Team will begin rebuilding process at Meadow Park

The Vancouver Canucks are coming back to Whistler for their training camp.

The news flew across the hockey blogosphere over the weekend, but on Monday Keith Tindle, manager of facilities for Meadow Park Sports Centre, confirmed that he received word the team would be coming.

“If they do the same thing as what they’ve done in the past, they will hold all of their ice workouts here at Meadow Park Sports Centre,” he said.

Tindle added that the dates have not been confirmed, and that the team could change its mind at any time as to where it will be training, but he estimates they could be practicing in Whistler in early September.

“We have heard that they are going to be doing that, but I think the dates are not confirmed yet, so we’re not exactly sure when it’s going to be,” he said. “Sometime in early to mid-September.”

Training camp is a time of year when National Hockey League teams determine who, out of their veteran and prospect players, will make the team for the next regular season. The itinerary for last year’s training camp, which took place at Victoria’s Bear Mountain Arena, showed that the first day was devoted to Prospect Testing, and then Prospect Camp the following day.

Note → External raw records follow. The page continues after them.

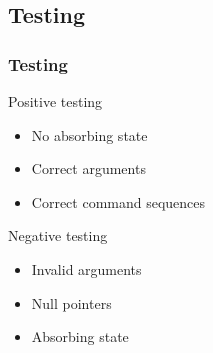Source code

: \documentclass{beamer}
\begin{document}
\subsection{Testing}

\begin{frame}
  \frametitle{Testing}
  \begin{block}{Positive testing}
    \begin{itemize}
      \item No absorbing state
      \item Correct arguments
      \item Correct command sequences
    \end{itemize}
  \end{block}
  \begin{block}{Negative testing}
    \begin{itemize}
      \item Invalid arguments
      \item Null pointers
      \item Absorbing state
    \end{itemize}
  \end{block}
\end{frame}

\end{document}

Next came veteran testing and the training camp itself, which took place over the course of three days. The end of training camp culminated in an intra-squad game between players who took part in the preceding practices.

Players who don’t make the team are often downgraded to the Manitoba Moose, the Canucks’ minor-league affiliate in the American Hockey League.

Tindle recalls that the Canucks held training camp in Whistler for four years in a row between 1999 and 2003, though he doesn’t seem completely certain that they’ll be back.

“They could change their mind and go somewhere else too,” he said. “I’m not the one who makes that decision.”

The Canucks have held training camps throughout British Columbia, in places like Courtenay, Powell River, Duncan and Parksville.

This year’s training camp is a critical one for a Canucks team that has undergone major changes since the last regular season.

General Manager Dave Nonis was fired in April after three seasons of managing the team. During his tenure he pulled off a blockbuster trade to acquire superstar goalie Roberto Luongo, who helped the Canucks to the second round of the 2007 playoffs before being knocked out by the Anaheim Ducks.

Since then former player agent Mike Gillis has been hired as GM and has faced pressure from fans and commentators to beef up the Canucks’ offensive lines and get the team more scoring.

Gillis’s moves have included drafting centre Cody Hodgson, who put up 40 goals and 85 points in 68 games for the Brampton Battalion of the Ontario Hockey League in the 2007-08 season.

They have also included acquiring right-winger Steve Bernier from the Buffalo Sabres. Bernier, 23, is entering his fourth season in the NHL and is seen as an emerging power forward who could play with Daniel and Henrik Sedin on the top offensive line.

Last season Bernier scored 16 goals and 32 points in 76 games between the Sabres and the San Jose Sharks.

Gillis has also acquired an enforcer in Darcy Hordichuk, formerly of the Nashville Predators. In 45 games he racked up 60 penalty minutes, many of them for fighting. At 6’1” and 215 pounds, he is expected to add more grit to the Canucks’ fourth line.

The Canucks are also waiting on a response from superstar centre Mats Sundin, who is mulling over a two-year, $20 million contract offer that Gillis made on July 1.